Day 1

Israel’s Disobedience Is Remembered

from the reading plan


Deuteronomy 1:1-46, Deuteronomy 2:1-23, Numbers 14:33-34


I could fill a book with stories of my siblings getting me into trouble. It is a bit harder for me to think of a time my parents got me into trouble. Once, my dad took me and my brother fishing in a drinking water reservoir. It was a great fishing spot—until a game warden showed up and kicked us out, threatening to arrest my dad. My dad’s mistake only cost me half a day of fishing. In Deuteronomy, Moses addressed a people whose parents cost them a lot more.

Before they crossed over into the promised land, Moses reminded the Israelite people of their history and God’s faithfulness. This moment marked the end of a forty year struggle in a desert wilderness. Their lives in the wilderness were the result of disobedience—but not their own disobedience. It was their parents’ sin that started their forty years of wanderings.

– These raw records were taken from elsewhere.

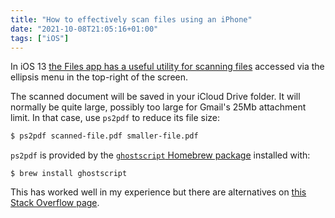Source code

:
 ```yaml
---
title: "How to effectively scan files using an iPhone"
date: "2021-10-08T21:05:16+01:00"
tags: ["iOS"]
---
```


In iOS 13 [the Files app has a useful utility for scanning files](https://www.macrumors.com/how-to/scan-documents-ios-files-app/)
accessed via the ellipsis menu in the top-right of the screen.

The scanned document will be saved in your iCloud Drive folder. It will normally
be quite large, possibly too large for Gmail's 25Mb attachment limit. In that case, use
`ps2pdf` to reduce its file size:

```sh
$ ps2pdf scanned-file.pdf smaller-file.pdf
```

`ps2pdf` is provided by the [`ghostscript` Homebrew
package](https://formulae.brew.sh/formula/ghostscript) installed with:

```
$ brew install ghostscript
```

This has worked well in my experience but there are alternatives on [this Stack
Overflow page](https://askubuntu.com/questions/113544/how-can-i-reduce-the-file-size-of-a-scanned-pdf-file).


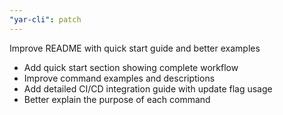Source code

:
 ```yaml
---
"yar-cli": patch
---
```


Improve README with quick start guide and better examples

- Add quick start section showing complete workflow
- Improve command examples and descriptions
- Add detailed CI/CD integration guide with update flag usage
- Better explain the purpose of each command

But their parent’s story was part of their story as a nation. Before they moved forward into the promised land, they needed to be reminded of their history. Moses begins by reminding them of the consequences of sin and disobedience. But his address isn’t just a reminder of how their parents failed. His teaching instead focuses on God’s providence for His people, and how God had been faithful—not only to their parents, but to them. 

“For the LORD your God has blessed you in all the work of your hands. He has watched over your journey through this immense wilderness. The LORD your God has been with you these past forty years, and you have lacked nothing” (Deuteronomy 2:7). 

There is no question in this story that God has kept His promise to these people, and that He will continue to keep His promises to this new generation and beyond. Whatever their ancestors had done, they had not ruined God’s plan for His people. God was still providing and blessing and guiding them. His anger had burned against the men and women who balked at inheriting the home he offered them. But He never stopped offering Himself or moving them toward that promised home. 

Like Moses’s audience, we too can be sure of what God has promised. Our blessings and our  inheritance are found in Christ (Ephesians 1:3–14). We can hold tight to His promises, remembering the ways our God has already been faithful both to past generations and to us.